2008-07-19

Review: "Chances Are: Adventures in Probability"

Statistics and probability have a hard life. They're often counter-intuitive (i.e. "hard"), neither the principles, the methods, or the valid/invalid implications are well understood by the general public, they're often abused to add an air of "science" to help snake-oil salesmen and mistruth-peddlers mislead more convincingly, and many of their truths are deeply unsatisfying to humans because they don't give us the simple intelligible insight we crave.

Especially if you're young, I think, and especially if you can program a computer, this can be hard to take. Any "statistical" or "probabilistic" algorithm is naturally suspect, either seen as a cop-out or just impractical because you don't have the amount of data to work with that the Amazons, Googles, and Netflixes of the world do. And I personally as a kid grew up thinking that these "approximations" were just temporary stop-gaps until we really understood, really had the insight.

Now I'm an old man, I accept that there are many situations in which statistics and probability offer us the best answers we can hope for, or the best answers we could want. I'll never know whether this book, had I read it as a teenager, might have offered me a shortcut between there and here, but I can say that it's an enjoyable read. I've never previously been taken through the chronological development of the field, never been shown the wrong turns that were made, and never understood just how recent so much of the field actually is. (I also never knew why "Student's t-test" had such a silly name. The actual reason is pretty silly in its own way, but probably nothing you'd guess.)

This book won't teach you statistics or probability, but it will give you a better appreciation of the field, its history, and its relevance. It's over-written at times, making too much of an effort to be literary to no great advantage, and with some resulting awkwardness, but these are just a handful of sentences in a 300-page book. I also wonder how well the book works if you go in knowing nothing of the subject matter. As ever, there's conflict between telling things in the order in which they happened, the order in which they're easiest to understand, and in this case there's the added dimension of the order which makes for the best story.

As it happens, the missus bought this book for herself. I don't think I'd have bothered to take a closer look in a bookshop, but since it was lying around at home there was nothing to lose, and I'm glad I took the time.

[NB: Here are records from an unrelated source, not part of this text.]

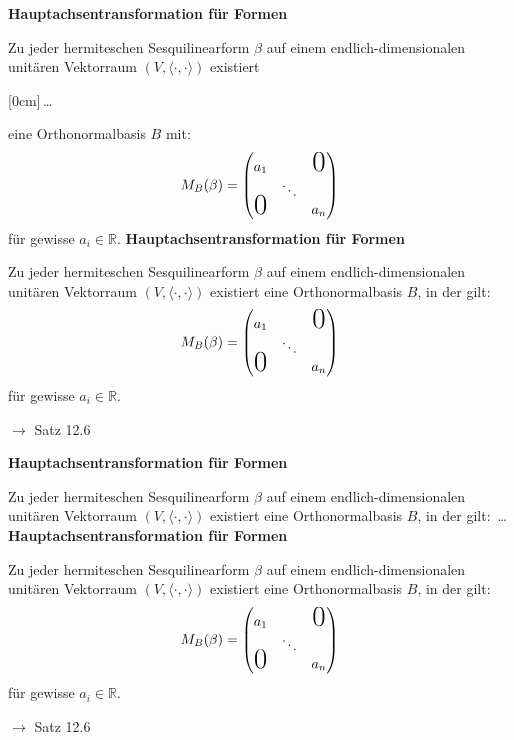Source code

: \documentclass[11pt]{article}
\renewcommand{\cite}[1]{\par\bigskip\hfill{\color{gray}\tiny\(\to\) #1}}
\newcommand{\RR}{\mathbb{R}}
\newcommand*{\scprod}[2]{\langle #1, #2\rangle} %
\newcommand{\hide}[1]{\parbox{0cm}{\raisebox{-7pt}[0cm]{\dots}}\color{white}#1\color{black}}
\let\olddots\dots
\renewcommand{\dots}{\,\olddots\,}
\newenvironment{field}{}{\newpage}
\newif\ifnote
\newenvironment{note}{\notetrue}{\notefalse}
\begin{document}
\begin{note}
    \begin{field}
        \textbf{Hauptachsentransformation für Formen}

        Zu jeder hermiteschen Sesquilinearform $\beta$ auf einem endlich-dimensionalen unitären Vektorraum $(V,\scprod{\cdot}{\cdot})$ existiert \hide{eine Orthonormalbasis $B$} mit:
        \[M_B(\beta) = \begin{pmatrix}
            a_1&&\text{\huge 0}\\
            & \ddots&\\
            \smash{\text{\huge 0}}&& a_n
        \end{pmatrix}\]
        für gewisse $a_i\in\RR$.
    \end{field}
    \begin{field}
        \textbf{Hauptachsentransformation für Formen}

        Zu jeder hermiteschen Sesquilinearform $\beta$ auf einem endlich-dimensionalen unitären Vektorraum $(V,\scprod{\cdot}{\cdot})$ existiert eine Orthonormalbasis $B$, in der gilt:
        \[M_B(\beta) = \begin{pmatrix}
            a_1&&\text{\huge 0}\\
            & \ddots&\\
            \smash{\text{\huge 0}}&& a_n
        \end{pmatrix}\]
        für gewisse $a_i\in\RR$.
        \cite{Satz 12.6}
    \end{field}

    \begin{field}
        \textbf{Hauptachsentransformation für Formen}

        Zu jeder hermiteschen Sesquilinearform $\beta$ auf einem endlich-dimensionalen unitären Vektorraum $(V,\scprod{\cdot}{\cdot})$ existiert eine Orthonormalbasis $B$, in der gilt: \dots
    \end{field}
    \begin{field}
        \textbf{Hauptachsentransformation für Formen}

        Zu jeder hermiteschen Sesquilinearform $\beta$ auf einem endlich-dimensionalen unitären Vektorraum $(V,\scprod{\cdot}{\cdot})$ existiert eine Orthonormalbasis $B$, in der gilt:
        \[M_B(\beta) = \begin{pmatrix}
            a_1&&\text{\huge 0}\\
            & \ddots&\\
            \smash{\text{\huge 0}}&& a_n
        \end{pmatrix}\]
        für gewisse $a_i\in\RR$.
        \cite{Satz 12.6}
    \end{field}
\end{note}
\end{document}
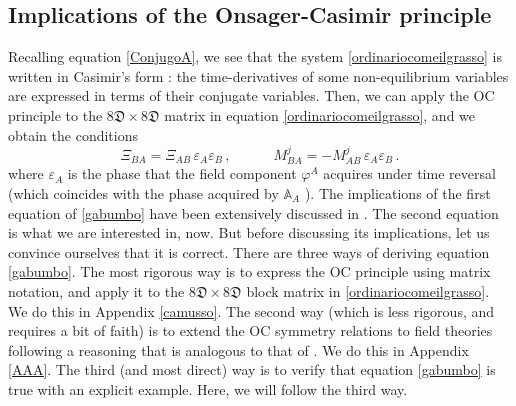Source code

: \documentclass[a4paper, amsfonts, amssymb, amsmath, reprint, showkeys, nofootinbib, twoside, onecolumn,notitlepage]{revtex4-1}
\newcommand{\spc}{\quad \quad \quad}
\begin{document}
\subsection{Implications of the Onsager-Casimir principle}

Recalling equation \eqref{ConjugoA}, we see that the system \eqref{ordinariocomeilgrasso} is written in Casimir's form \cite{landau5}: the time-derivatives of some non-equilibrium variables are expressed in terms of their conjugate variables. Then, we can apply the OC principle to the $8\mathfrak{D}\times 8\mathfrak{D}$ matrix in equation \eqref{ordinariocomeilgrasso}, and we obtain the conditions
\begin{equation}\label{gabumbo}
 \Xi_{BA}= \Xi_{AB} \, \varepsilon_A \varepsilon_B \, , \spc
 M^j_{BA}= {-}M^j_{AB} \, \varepsilon_A \varepsilon_B \, .
\end{equation}
where $\varepsilon_A$ is the phase that the field component $\varphi^A$ acquires under time reversal (which coincides with the phase acquired by $\mathbb{A}_A$ \cite{Onsager_Casimir}). The implications of the first equation of \eqref{gabumbo} have been extensively discussed in \cite{GavassinoNonHydro2022}. The second equation is what we are interested in, now. But before discussing its implications, let us convince ourselves that it is correct. 
There are three ways of deriving equation \eqref{gabumbo}. The most rigorous way is to express the OC principle using matrix notation, and apply it to the $8\mathfrak{D}\times 8\mathfrak{D}$ block matrix in \eqref{ordinariocomeilgrasso}. We do this in Appendix \ref{camusso}. The second way (which is less rigorous, and requires a bit of faith) is to extend the OC symmetry relations to field theories following a reasoning that is analogous to that of \citet{Onsager_Casimir}. We do this in Appendix \ref{AAA}. The third (and most direct) way is to verify that equation \eqref{gabumbo} is true with an explicit example. Here, we will follow the third way. 
\end{document}
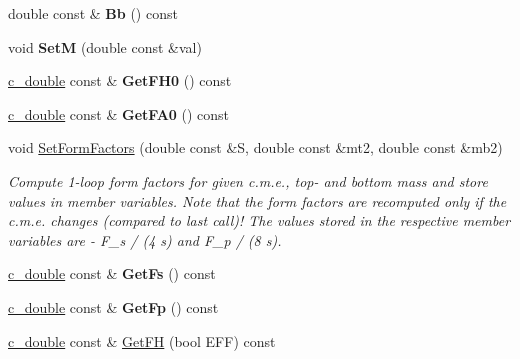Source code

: \begin{DoxyCompactItemize}
\item 
\hypertarget{classHiggsBoson_ad4dc9de0ef7ca8a9c2edb8884e41bd88}{}double const \& {\bfseries Bb} () const \label{classHiggsBoson_ad4dc9de0ef7ca8a9c2edb8884e41bd88}

\item 
\hypertarget{classHiggsBoson_a9b4cda666fb19288713b334bb72e3b40}{}void {\bfseries Set\+M} (double const \&val)\label{classHiggsBoson_a9b4cda666fb19288713b334bb72e3b40}

\item 
\hypertarget{classHiggsBoson_a89f471e351c72fcf5e95846b34727383}{}\hyperlink{Global_8h_af390c6bd8192faf6a1e2d875a1d10ca0}{c\+\_\+double} const \& {\bfseries Get\+F\+H0} () const \label{classHiggsBoson_a89f471e351c72fcf5e95846b34727383}

\item 
\hypertarget{classHiggsBoson_a2be84efb1f350882309f74db3dcc32a5}{}\hyperlink{Global_8h_af390c6bd8192faf6a1e2d875a1d10ca0}{c\+\_\+double} const \& {\bfseries Get\+F\+A0} () const \label{classHiggsBoson_a2be84efb1f350882309f74db3dcc32a5}

\item 
void \hyperlink{classHiggsBoson_a4edd830907f5f06ac24deed99e64da0c}{Set\+Form\+Factors} (double const \&S, double const \&mt2, double const \&mb2)
\begin{DoxyCompactList}\small\item\em Compute 1-\/loop form factors for given c.\+m.\+e., top-\/ and bottom mass and store values in member variables. Note that the form factors are recomputed only if the c.\+m.\+e. changes (compared to last call)! The values stored in the respective member variables are -\/ F\+\_\+s / (4 s) and F\+\_\+p / (8 s). \end{DoxyCompactList}\item 
\hypertarget{classHiggsBoson_a6e3be51e54f71ad1681485d463ba54f9}{}\hyperlink{Global_8h_af390c6bd8192faf6a1e2d875a1d10ca0}{c\+\_\+double} const \& {\bfseries Get\+Fs} () const \label{classHiggsBoson_a6e3be51e54f71ad1681485d463ba54f9}

\item 
\hypertarget{classHiggsBoson_a404990102de3ee3cd1f65a53f0759d76}{}\hyperlink{Global_8h_af390c6bd8192faf6a1e2d875a1d10ca0}{c\+\_\+double} const \& {\bfseries Get\+Fp} () const \label{classHiggsBoson_a404990102de3ee3cd1f65a53f0759d76}

\item 
\hypertarget{classHiggsBoson_af9055e140206943efe94b55ea76c1632}{}\hyperlink{Global_8h_af390c6bd8192faf6a1e2d875a1d10ca0}{c\+\_\+double} const \& \hyperlink{classHiggsBoson_af9055e140206943efe94b55ea76c1632}{Get\+F\+H} (bool E\+F\+F) const \label{classHiggsBoson_af9055e140206943efe94b55ea76c1632}


\end{DoxyCompactItemize}
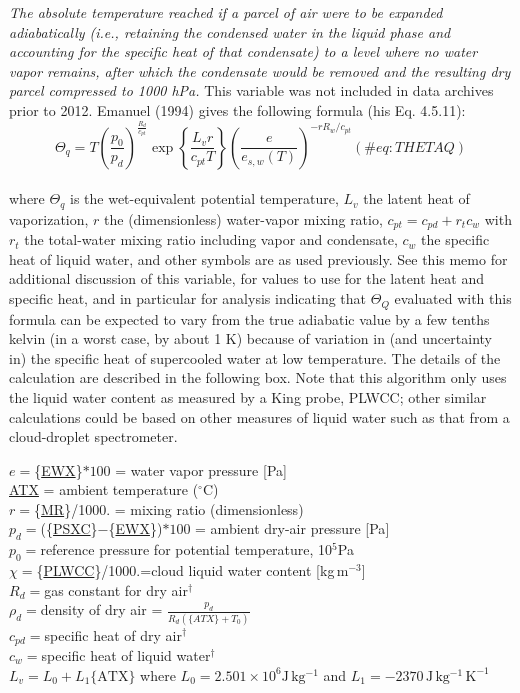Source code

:\documentclass[
  english,
]{book}
\begin{document}
\emph{The absolute temperature reached if a parcel of air were to be
expanded adiabatically (i.e., retaining the condensed water in the
liquid phase and accounting for the specific heat of that condensate) to
a level where no water vapor remains, after which the condensate would
be removed and the resulting dry parcel compressed to 1000 hPa.} This
variable was not included in data archives prior to 2012. Emanuel (1994)
gives the following formula (his Eq. 4.5.11):\\
\begin{equation}
\Theta_{q}=T(\frac{p_{0}}{p_{d}})^{\frac{R_{d}}{c_{pt}}}\exp\left\{ \frac{L_{v}r}{c_{pt}T}\right\} \left(\frac{e}{e_{s,w}(T)}\right)^{-rR_{w}/c_{pt}}
(\#eq:THETAQ)
\end{equation}\\
where \(\Theta_q\) is the wet-equivalent potential temperature, \(L_v\)
the latent heat of vaporization, \(r\) the (dimensionless) water-vapor
mixing ratio, \(c_{pt} = c_{pd}+r_tc_w\) with \(r_t\) the total-water
mixing ratio including vapor and condensate, \(c_w\) the specific heat
of liquid water, and other symbols are as used previously. See this memo
for additional discussion of this variable, for values to use for the
latent heat and specific heat, and in particular for analysis indicating
that \(\Theta_Q\) evaluated with this formula can be expected to vary
from the true adiabatic value by a few tenths kelvin (in a worst case,
by about 1 K) because of variation in (and uncertainty in) the specific
heat of supercooled water at low temperature. The details of the
calculation are described in the following box. Note that this algorithm
only uses the liquid water content as measured by a King probe, PLWCC;
other similar calculations could be based on other measures of liquid
water such as that from a cloud-droplet spectrometer.

\(e=\)\{\protect\hyperlink{ewx}{EWX}\}\(*100\) = water vapor pressure
{[}Pa{]}\\
\protect\hyperlink{ambient-t}{ATX} = ambient temperature
(\(^{\circ}\mathrm{C}\))\\
\(r=\)\{\protect\hyperlink{MR}{MR}\}/1000. = mixing ratio
(dimensionless)\\
\(p_{d}=\)(\{\protect\hyperlink{psx}{PSXC}\}\(-\)\{\protect\hyperlink{ewx}{EWX}\})\(*100\)
= ambient dry-air pressure {[}Pa{]}\\
\(p_{0}=\)reference pressure for potential temperature, 10\(^{5}\)Pa\\
\(\chi=\)\{\href{./5-cloud-physics-variables.html\#plwcc}{PLWCC}\}/1000.=cloud
liquid water content {[}kg\(\,\)m\(^{-3}\){]}\\
\(R_{d}=\)gas constant for dry air\(^{\dagger}\)\\
\(\rho_{d}=\)density of dry air =
\(\frac{p_{d}}{R_{d}(\{ATX\}+T_{0})}\)\\
\(c_{pd}=\)specific heat of dry air\(^{\dagger}\)\\
\(c_{w}=\)specific heat of liquid water\(^{\dagger}\)\\
\(L_{v}=L_{0}+L_{1}\mathrm{\{ATX\}}\) where
\(L_{0}=2.501\times10^{6}\mathrm{J}\,\mathrm{kg^{-1}}\) and
\(L_{1}=-2370\,\mathrm{J\,\mathrm{kg^{-1}\,\mathrm{K^{-1}}}}\)
\end{document}
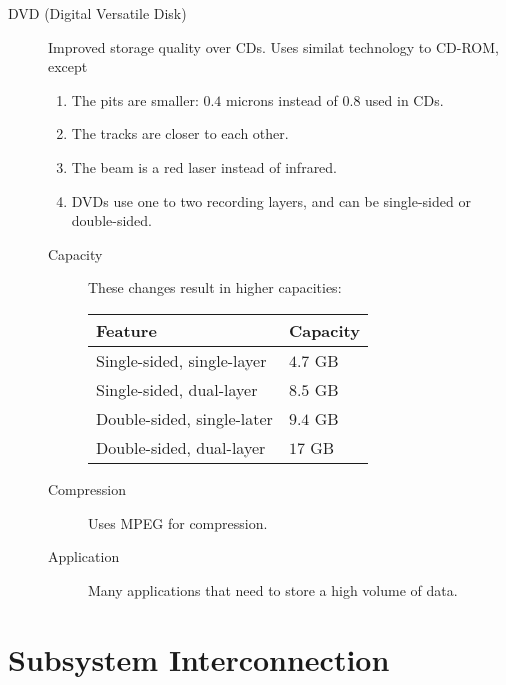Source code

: \documentclass[\main/notes.tex]{subfiles}
\begin{document}
\begin{indentparagraph}
\begin{description}
\begin{description}
								\end{description}
							\pagebreak
							\item[DVD (Digital Versatile Disk)] Improved storage quality over CDs. Uses similat technology to CD-ROM, except
								\begin{enumerate}[label=\alph*, nosep]
									\item The pits are smaller: $0.4$ microns instead of $0.8$ used in CDs.
									\item The tracks are closer to each other.
									\item The beam is a red laser instead of infrared.
									\item DVDs use one to two recording layers, and can be single-sided or double-sided.
								\end{enumerate}
								\begin{description}
									\item[Capacity] These changes result in higher capacities:
										\begin{center}
											\begin{tabular}{ll}
												Feature & Capacity\\
												\midrule
												Single-sided, single-layer & $4.7$ GB\\
												Single-sided, dual-layer & $8.5$ GB\\
												Double-sided, single-later & $9.4$ GB\\
												Double-sided, dual-layer & $17$ GB
											\end{tabular}
										\end{center}
									\item[Compression] Uses MPEG for compression.
									\item[Application] Many applications that need to store a high volume of data.
								\end{description}
						\end{description}
					\end{indentparagraph}
		\section{Subsystem Interconnection}
\end{document}
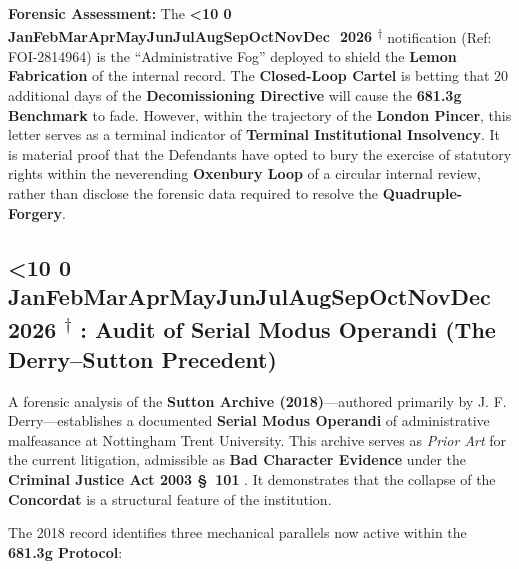 \documentclass{EMBASSY}
\DeclareRobustCommand{\gmt}[3]{%
    \texorpdfstring{%
        {\color{DateGold}\textbf{%
            \ifnum#1<10 0\fi#1\,\textperiodcentered\,%
            \ifcase#2\or Jan\or Feb\or Mar\or Apr\or May\or Jun\or Jul\or Aug\or Sep\or Oct\or Nov\or Dec\fi
            \,\textperiodcentered\,20#3%
            \textsuperscript{$\dagger$}%
        }}%
    }{%
        (#1/#2/#3)%
    }%
}
\begin{document}
\noindent\textbf{Forensic Assessment:} The \gmt{25}{3}{26} notification (Ref: FOI-2814964) is the ``Administrative Fog'' deployed to shield the \textbf{Lemon Fabrication} of the internal record. The \textbf{Closed-Loop Cartel} is betting that 20 additional days of the \textbf{Decomissioning Directive} will cause the \textbf{681.3g Benchmark} to fade. However, within the trajectory of the \textbf{London Pincer}, this letter serves as a terminal indicator of \textbf{Terminal Institutional Insolvency}. It is material proof that the Defendants have opted to bury the exercise of statutory rights within the neverending \textbf{Oxenbury Loop} of a circular internal review, rather than disclose the forensic data required to resolve the \textbf{Quadruple-Forgery}.

\subsection{\gmt{26}{3}{26}: Audit of Serial Modus Operandi (The Derry--Sutton Precedent)}
A forensic analysis of the \textbf{Sutton Archive (2018)}---authored primarily by J. F. Derry---establishes a documented \textbf{Serial Modus Operandi} of administrative malfeasance at Nottingham Trent University. This archive serves as \textit{Prior Art} for the current litigation, admissible as \textbf{Bad Character Evidence} under the \textbf{Criminal Justice Act 2003 \S~101} \cite{CJA03}. It demonstrates that the collapse of the \textbf{Concordat} \cite{Concordat25} is a structural feature of the institution.

The 2018 record identifies three mechanical parallels now active within the \textbf{681.3g Protocol}:
\end{document}

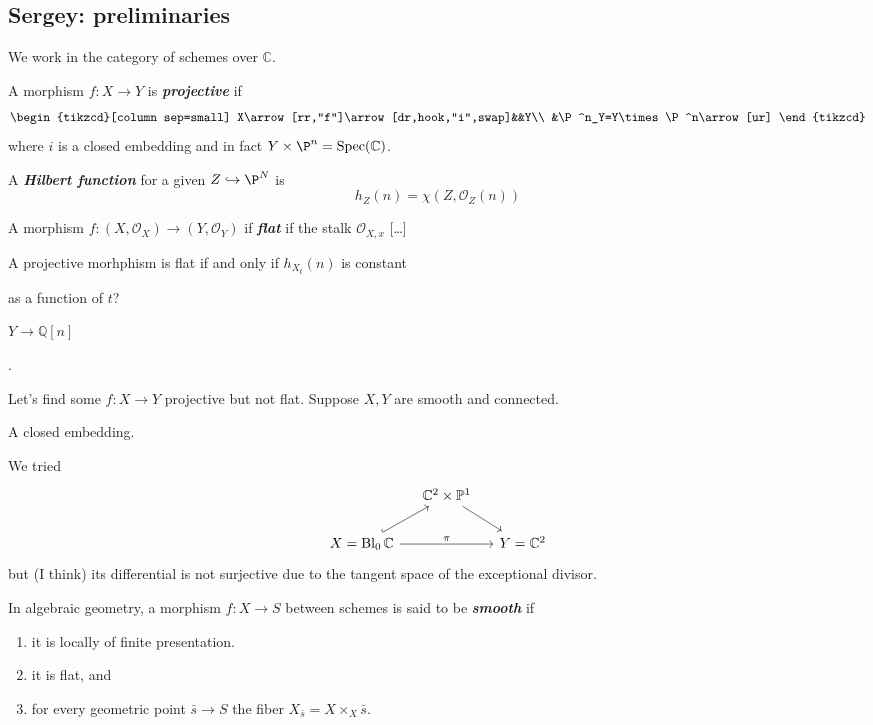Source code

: \subsection{Sergey: preliminaries}
We work in the category of schemes over $\mathbb{C}$.
\begin{defn}
	A morphism $f:X\to Y$ is \textbf{\textit{projective}} if
	\[\begin{tikzcd}[column sep=small]
		X\arrow[rr,"f"]\arrow[dr,hook,"i",swap]&&Y\\
		&\P^n_Y=Y\times\P^n\arrow[ur]
	\end{tikzcd}\]
	where $i$ is a closed embedding and in fact $Y\times\P^n=\operatorname{Spec}(\mathbb{C})$.
\end{defn}
\begin{defn}
	A \textbf{\textit{Hilbert function}} for a given $Z\hookrightarrow\P^N$ is
	\[h_Z(n)=\chi(Z,\mathcal{O}_Z(n))\]
\end{defn}
\begin{defn}
	A morphism $f:(X,\mathcal{O}_X)\to(Y,\mathcal{O}_Y)$ if \textbf{\textit{flat}} if the stalk $\mathcal{O}_{X,x}$ {\color{magenta}[…]}
\end{defn}
\begin{claim}
	A projective morhphism is flat if and only if $h_{X_t}(n)$ is constant {\color{magenta}as a function of $t$?
		
	$Y\to\mathbb{Q}[n]$}.
\end{claim}
\begin{example}
	Let's find some $f:X\to Y$ projective but not flat. Suppose $X,Y$ are smooth and connected.
	
	A closed embedding.
		
		We tried
		\[\begin{tikzcd}[column sep=small]
			&\mathbb{C}^2\times\mathbb{P}^1\arrow[dr]\\
			X=\operatorname{Bl}_0\mathbb{C}\arrow[ur,hook]\arrow[rr,"\pi"]&&Y=\mathbb{C}^2
		\end{tikzcd}\]
		but {\color{magenta}(I think)} its differential is not surjective due to the tangent space of the exceptional divisor.
		
\begin{defn}
	In algebraic geometry, a morphism $f:X\to S$ between schemes is said to be \textbf{\textit{smooth}} if
	\begin{enumerate}
		\item it is locally of finite presentation.
		\item it is flat, and
		\item for every geometric point $\bar{s}\to S$ the fiber $X_{\bar{s}}=X\times_X\bar{s}$.
	\end{enumerate}
\end{defn}
	
	
	
\end{example}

If you're too lazy to read a book but would like to be convinced of the importance of the field, try subscribing to netflix. Marvel at their "viewers like you" ratings, which, once you rate enough movies, "knows" you better than you know yourself, and is significantly more useful than the average rating of all users. The book doesn't talk about clustering algorithms, but it does touch on this kind of distinction. Netflix does this without being able to give you any insight beyond "you are not a beautiful and unique snowflake", and yet no-one could question its usefulness. Sometimes, kid, insight is neither necessary nor possible, and this can be a good thing, not just an unfortunate roadblock on the path to enlightenment. If you won't take my word for it, read the book.